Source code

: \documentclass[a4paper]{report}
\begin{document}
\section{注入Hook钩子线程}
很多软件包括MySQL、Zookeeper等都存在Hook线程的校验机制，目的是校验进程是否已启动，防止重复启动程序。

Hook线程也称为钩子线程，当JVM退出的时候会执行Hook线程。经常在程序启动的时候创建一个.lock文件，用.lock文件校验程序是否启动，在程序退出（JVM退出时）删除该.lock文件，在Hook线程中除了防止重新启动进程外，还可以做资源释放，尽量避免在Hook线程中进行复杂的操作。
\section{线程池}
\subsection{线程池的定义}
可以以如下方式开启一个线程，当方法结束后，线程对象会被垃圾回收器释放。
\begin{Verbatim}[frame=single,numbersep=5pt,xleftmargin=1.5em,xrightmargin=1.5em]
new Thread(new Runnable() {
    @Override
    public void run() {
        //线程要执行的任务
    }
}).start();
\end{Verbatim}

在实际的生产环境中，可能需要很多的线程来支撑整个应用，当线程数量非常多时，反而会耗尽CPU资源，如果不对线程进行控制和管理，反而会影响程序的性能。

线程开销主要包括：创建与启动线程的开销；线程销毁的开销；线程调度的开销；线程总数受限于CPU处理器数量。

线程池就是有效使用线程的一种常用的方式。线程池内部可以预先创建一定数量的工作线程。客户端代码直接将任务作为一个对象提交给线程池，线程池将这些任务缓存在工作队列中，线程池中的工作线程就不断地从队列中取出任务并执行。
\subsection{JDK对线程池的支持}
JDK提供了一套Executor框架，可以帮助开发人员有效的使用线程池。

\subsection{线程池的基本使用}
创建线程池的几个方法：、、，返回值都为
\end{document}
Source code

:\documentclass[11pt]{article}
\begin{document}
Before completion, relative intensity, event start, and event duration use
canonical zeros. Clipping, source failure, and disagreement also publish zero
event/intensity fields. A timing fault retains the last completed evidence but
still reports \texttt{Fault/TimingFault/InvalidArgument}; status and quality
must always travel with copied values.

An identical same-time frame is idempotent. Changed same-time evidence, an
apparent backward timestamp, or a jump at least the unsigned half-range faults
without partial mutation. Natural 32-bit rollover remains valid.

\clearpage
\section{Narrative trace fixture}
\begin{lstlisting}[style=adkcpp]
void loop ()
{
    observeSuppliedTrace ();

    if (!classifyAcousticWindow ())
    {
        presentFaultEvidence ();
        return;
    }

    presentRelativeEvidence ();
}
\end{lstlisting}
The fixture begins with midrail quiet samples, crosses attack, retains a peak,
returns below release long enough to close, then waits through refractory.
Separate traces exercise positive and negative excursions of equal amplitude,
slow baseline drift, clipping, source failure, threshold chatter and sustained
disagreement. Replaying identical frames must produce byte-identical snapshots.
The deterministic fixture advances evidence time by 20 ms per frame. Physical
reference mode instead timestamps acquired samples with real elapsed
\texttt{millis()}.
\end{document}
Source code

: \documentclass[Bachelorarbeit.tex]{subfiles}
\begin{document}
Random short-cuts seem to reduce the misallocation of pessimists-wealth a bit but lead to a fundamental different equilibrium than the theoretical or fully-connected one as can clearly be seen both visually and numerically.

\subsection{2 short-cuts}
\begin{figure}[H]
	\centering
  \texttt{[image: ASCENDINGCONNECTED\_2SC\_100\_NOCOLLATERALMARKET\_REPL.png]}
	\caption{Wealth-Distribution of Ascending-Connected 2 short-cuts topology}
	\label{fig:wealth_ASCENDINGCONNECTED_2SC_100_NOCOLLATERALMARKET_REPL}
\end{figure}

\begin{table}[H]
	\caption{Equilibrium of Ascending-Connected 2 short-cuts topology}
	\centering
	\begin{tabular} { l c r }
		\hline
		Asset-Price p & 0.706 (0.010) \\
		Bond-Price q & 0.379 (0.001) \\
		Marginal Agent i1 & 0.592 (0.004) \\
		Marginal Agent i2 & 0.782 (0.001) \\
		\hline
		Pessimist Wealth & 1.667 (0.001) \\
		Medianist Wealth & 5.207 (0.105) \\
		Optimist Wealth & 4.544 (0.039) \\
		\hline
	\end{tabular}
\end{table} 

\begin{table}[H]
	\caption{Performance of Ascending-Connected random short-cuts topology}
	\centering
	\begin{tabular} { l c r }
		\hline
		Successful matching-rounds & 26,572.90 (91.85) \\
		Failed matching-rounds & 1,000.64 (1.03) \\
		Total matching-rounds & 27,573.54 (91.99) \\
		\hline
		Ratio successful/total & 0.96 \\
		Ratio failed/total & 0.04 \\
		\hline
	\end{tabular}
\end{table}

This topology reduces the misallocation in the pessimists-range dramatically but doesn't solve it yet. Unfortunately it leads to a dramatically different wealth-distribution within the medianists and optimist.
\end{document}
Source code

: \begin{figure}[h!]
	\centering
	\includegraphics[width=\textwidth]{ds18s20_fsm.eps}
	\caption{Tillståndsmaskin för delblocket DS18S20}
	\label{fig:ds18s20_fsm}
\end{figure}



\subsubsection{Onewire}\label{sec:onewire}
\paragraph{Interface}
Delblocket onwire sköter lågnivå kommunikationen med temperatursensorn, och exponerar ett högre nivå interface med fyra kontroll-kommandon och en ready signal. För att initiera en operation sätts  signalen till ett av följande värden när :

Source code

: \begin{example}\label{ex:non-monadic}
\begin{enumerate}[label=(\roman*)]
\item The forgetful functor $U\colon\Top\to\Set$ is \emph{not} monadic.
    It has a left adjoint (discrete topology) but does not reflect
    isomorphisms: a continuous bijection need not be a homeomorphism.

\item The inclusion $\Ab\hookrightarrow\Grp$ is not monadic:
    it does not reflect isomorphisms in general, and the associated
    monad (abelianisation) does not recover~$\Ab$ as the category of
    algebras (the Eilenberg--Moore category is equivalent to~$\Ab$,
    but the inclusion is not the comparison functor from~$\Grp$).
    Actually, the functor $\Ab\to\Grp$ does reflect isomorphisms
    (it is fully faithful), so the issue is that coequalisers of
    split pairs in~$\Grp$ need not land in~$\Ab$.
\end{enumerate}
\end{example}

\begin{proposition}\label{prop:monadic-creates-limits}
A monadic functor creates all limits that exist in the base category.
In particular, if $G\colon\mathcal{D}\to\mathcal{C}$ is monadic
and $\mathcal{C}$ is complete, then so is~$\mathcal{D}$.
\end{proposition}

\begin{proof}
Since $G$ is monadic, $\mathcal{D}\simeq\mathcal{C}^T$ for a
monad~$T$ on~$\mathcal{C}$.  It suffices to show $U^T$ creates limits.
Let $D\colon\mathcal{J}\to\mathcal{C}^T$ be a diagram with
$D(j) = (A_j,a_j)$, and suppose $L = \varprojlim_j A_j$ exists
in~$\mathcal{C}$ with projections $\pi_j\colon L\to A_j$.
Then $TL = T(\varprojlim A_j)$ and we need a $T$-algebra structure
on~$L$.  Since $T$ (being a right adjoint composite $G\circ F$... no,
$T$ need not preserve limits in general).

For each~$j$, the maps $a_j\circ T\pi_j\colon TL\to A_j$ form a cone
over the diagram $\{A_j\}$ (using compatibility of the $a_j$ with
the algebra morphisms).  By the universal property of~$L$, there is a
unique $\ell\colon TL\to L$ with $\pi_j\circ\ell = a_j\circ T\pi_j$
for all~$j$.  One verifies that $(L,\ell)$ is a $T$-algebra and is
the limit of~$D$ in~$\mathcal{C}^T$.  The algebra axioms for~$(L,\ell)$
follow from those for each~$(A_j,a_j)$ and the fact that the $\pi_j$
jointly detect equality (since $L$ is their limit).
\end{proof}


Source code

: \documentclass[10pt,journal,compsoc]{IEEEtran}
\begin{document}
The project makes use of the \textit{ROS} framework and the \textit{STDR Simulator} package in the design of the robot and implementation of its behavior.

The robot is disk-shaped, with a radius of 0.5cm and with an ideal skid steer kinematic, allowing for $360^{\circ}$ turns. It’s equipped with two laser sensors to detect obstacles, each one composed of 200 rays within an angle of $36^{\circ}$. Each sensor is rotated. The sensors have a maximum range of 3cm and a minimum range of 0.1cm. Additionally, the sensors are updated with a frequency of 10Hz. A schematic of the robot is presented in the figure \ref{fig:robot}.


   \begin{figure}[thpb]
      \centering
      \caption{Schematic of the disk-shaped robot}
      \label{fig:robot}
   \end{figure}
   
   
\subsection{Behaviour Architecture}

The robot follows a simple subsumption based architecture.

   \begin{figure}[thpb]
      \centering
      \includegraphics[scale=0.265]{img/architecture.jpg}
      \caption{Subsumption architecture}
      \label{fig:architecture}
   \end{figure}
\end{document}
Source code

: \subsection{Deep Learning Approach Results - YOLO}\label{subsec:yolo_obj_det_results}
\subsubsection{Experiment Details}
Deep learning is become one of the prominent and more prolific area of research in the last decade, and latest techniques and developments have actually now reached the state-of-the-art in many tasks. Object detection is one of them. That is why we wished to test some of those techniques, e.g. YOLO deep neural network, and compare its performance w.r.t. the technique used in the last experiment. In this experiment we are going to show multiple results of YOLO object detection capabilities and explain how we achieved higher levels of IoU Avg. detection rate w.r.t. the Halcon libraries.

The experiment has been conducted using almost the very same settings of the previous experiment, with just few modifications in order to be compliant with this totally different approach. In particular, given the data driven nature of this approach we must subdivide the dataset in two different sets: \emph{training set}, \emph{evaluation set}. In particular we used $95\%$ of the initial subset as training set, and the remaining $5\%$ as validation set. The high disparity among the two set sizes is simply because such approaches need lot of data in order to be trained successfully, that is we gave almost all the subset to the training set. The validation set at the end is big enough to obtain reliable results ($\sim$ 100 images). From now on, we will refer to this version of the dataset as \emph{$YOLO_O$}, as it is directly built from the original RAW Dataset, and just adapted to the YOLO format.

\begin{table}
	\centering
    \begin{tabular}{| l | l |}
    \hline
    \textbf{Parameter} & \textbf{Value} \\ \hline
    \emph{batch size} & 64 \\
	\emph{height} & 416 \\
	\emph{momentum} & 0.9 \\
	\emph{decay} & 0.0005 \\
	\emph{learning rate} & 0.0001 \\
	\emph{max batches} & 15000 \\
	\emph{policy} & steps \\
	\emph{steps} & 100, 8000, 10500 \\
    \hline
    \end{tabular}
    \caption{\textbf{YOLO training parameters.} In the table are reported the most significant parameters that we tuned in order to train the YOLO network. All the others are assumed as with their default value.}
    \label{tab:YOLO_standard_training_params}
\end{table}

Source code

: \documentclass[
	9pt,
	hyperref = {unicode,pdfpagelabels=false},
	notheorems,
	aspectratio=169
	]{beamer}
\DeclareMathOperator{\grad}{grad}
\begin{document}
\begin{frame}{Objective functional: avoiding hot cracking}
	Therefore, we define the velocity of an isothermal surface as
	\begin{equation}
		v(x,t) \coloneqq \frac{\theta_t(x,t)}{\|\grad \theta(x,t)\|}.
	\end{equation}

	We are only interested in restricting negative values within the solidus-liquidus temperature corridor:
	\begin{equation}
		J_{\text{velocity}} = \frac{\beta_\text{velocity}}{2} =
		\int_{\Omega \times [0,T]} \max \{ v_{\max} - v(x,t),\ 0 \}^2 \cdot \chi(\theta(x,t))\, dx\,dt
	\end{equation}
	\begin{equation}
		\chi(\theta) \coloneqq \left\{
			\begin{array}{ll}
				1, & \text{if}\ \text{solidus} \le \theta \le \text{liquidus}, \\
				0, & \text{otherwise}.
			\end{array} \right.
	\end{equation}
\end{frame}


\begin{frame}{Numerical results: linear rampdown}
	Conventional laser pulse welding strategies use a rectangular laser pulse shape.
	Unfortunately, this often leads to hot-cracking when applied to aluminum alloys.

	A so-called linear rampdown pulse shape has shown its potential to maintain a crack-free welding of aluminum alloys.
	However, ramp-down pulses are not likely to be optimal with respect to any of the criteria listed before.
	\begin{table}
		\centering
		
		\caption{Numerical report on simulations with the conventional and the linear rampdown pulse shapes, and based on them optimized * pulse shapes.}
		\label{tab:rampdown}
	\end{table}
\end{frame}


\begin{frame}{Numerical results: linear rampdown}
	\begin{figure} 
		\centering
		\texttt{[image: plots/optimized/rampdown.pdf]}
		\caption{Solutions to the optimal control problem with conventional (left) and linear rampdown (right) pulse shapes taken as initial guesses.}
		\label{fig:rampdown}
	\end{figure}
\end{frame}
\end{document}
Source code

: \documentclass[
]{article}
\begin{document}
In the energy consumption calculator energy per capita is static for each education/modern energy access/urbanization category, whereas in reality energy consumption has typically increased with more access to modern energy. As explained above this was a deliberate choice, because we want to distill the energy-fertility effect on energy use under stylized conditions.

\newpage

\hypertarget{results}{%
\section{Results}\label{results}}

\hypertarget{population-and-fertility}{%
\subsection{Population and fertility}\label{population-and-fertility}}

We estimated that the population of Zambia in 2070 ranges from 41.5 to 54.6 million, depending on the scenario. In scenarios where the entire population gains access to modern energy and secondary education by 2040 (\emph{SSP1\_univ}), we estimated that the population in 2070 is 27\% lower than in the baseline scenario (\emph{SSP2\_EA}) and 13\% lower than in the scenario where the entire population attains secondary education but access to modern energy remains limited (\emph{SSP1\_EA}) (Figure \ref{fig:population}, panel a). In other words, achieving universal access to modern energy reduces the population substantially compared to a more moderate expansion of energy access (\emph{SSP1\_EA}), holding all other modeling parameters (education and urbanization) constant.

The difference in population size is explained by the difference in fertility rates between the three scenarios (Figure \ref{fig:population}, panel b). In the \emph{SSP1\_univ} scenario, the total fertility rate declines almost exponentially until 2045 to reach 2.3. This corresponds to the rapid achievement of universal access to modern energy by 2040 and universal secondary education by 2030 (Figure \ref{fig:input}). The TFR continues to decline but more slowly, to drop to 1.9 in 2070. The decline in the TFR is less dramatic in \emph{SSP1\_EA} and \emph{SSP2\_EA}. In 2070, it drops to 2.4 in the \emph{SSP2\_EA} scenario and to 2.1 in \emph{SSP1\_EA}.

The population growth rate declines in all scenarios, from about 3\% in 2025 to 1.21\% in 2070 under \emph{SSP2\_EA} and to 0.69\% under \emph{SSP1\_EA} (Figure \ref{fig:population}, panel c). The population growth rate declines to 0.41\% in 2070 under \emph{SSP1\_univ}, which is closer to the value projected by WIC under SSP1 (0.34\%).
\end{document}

__The task__. Wherever a line of the records above contains the string "Agent", copy that line out.

__Reply__.
		Marginal Agent i1 & 0.592 (0.004) \\
		Marginal Agent i2 & 0.782 (0.001) \\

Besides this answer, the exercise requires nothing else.